Stored data entries:
○ ○ ○

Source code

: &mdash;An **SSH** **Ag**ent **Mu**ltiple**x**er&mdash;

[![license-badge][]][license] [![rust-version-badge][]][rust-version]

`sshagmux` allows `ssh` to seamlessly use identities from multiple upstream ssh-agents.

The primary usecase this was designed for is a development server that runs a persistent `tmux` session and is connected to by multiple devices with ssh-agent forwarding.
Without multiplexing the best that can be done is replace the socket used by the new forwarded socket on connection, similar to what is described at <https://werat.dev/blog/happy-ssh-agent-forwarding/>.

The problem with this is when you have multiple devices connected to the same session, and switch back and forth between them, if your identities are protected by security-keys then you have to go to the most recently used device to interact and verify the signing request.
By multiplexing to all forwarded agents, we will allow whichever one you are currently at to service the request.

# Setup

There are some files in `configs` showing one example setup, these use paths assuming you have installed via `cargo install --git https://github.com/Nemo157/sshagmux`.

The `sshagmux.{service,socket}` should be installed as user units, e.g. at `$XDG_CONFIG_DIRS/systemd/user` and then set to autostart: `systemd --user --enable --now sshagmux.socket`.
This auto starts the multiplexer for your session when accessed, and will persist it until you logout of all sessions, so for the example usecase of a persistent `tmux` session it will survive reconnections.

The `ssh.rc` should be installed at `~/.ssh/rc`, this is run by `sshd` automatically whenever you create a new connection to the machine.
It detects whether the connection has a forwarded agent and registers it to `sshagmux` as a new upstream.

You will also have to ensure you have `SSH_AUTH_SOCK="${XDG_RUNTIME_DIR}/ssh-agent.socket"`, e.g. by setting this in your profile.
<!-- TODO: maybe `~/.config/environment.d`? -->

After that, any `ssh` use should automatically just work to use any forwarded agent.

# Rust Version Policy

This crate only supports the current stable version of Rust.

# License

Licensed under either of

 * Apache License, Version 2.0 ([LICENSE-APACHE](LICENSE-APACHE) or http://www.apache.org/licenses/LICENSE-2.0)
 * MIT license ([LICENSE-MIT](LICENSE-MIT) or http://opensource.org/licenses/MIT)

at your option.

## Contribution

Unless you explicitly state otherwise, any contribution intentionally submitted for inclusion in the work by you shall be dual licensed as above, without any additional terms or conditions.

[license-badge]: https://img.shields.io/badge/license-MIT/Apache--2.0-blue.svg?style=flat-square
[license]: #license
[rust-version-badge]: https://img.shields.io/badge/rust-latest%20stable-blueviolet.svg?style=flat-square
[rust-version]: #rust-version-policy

○ ○ ○

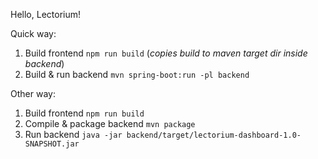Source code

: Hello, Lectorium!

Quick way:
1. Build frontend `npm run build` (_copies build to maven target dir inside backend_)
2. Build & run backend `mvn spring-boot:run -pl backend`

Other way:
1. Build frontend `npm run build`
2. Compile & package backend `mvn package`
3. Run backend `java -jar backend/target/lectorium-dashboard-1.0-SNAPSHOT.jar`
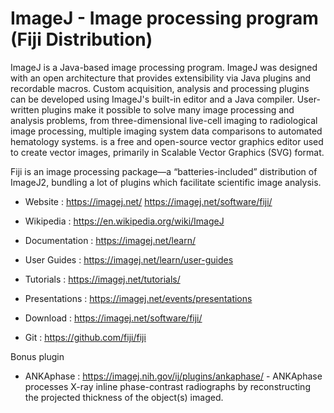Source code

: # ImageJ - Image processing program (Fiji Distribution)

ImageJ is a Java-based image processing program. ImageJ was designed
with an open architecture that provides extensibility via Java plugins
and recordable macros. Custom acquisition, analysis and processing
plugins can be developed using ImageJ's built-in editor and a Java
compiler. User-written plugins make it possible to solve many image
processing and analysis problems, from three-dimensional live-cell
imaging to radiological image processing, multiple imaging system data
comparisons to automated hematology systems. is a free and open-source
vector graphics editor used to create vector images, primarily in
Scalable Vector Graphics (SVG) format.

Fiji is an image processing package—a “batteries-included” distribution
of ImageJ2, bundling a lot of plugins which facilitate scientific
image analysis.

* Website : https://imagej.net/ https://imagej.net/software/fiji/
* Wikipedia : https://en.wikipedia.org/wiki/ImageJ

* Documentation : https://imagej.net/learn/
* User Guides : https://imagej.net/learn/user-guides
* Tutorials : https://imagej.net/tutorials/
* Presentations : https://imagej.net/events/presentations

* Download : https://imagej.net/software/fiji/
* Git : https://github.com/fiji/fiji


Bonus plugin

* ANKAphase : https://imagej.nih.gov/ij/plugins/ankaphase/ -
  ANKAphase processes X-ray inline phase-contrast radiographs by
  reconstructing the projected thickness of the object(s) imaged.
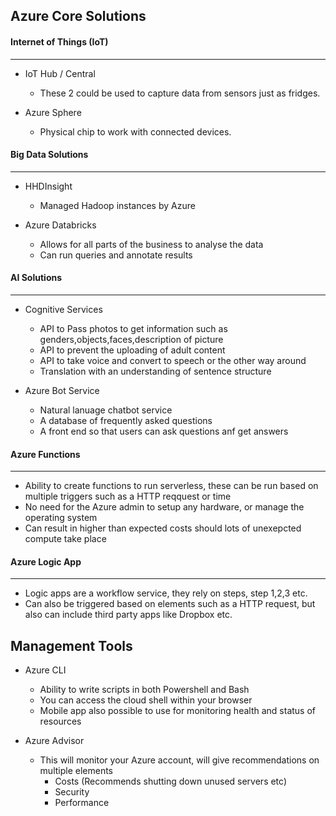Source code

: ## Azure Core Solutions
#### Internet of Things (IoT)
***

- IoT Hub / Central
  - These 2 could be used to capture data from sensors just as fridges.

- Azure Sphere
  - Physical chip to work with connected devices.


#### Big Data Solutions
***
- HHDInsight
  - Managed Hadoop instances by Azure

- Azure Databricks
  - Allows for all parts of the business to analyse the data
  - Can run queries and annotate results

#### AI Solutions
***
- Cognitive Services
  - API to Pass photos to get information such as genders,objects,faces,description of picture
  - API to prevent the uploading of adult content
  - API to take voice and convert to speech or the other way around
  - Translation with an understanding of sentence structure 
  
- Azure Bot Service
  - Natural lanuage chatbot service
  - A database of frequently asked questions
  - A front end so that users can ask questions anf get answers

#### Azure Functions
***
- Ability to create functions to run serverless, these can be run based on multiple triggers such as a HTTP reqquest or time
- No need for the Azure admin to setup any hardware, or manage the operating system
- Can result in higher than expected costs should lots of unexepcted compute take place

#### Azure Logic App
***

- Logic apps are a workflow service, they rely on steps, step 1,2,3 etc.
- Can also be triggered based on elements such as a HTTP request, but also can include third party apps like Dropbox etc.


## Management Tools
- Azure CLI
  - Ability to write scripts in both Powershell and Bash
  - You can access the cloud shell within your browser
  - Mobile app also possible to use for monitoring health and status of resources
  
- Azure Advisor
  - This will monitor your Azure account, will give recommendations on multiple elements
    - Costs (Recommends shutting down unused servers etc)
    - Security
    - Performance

○ ○ ○

▶ [What you are asked to do]
Give back precisely the lines above that start at the line containing "Documentation : https://imagej.net/learn/" and end at the line containing "Git : https://github.com/fiji/fiji", inclusive. No other lines belong in the output.

▶ [The answer]
* Documentation : https://imagej.net/learn/
* User Guides : https://imagej.net/learn/user-guides
* Tutorials : https://imagej.net/tutorials/
* Presentations : https://imagej.net/events/presentations

* Download : https://imagej.net/software/fiji/
* Git : https://github.com/fiji/fiji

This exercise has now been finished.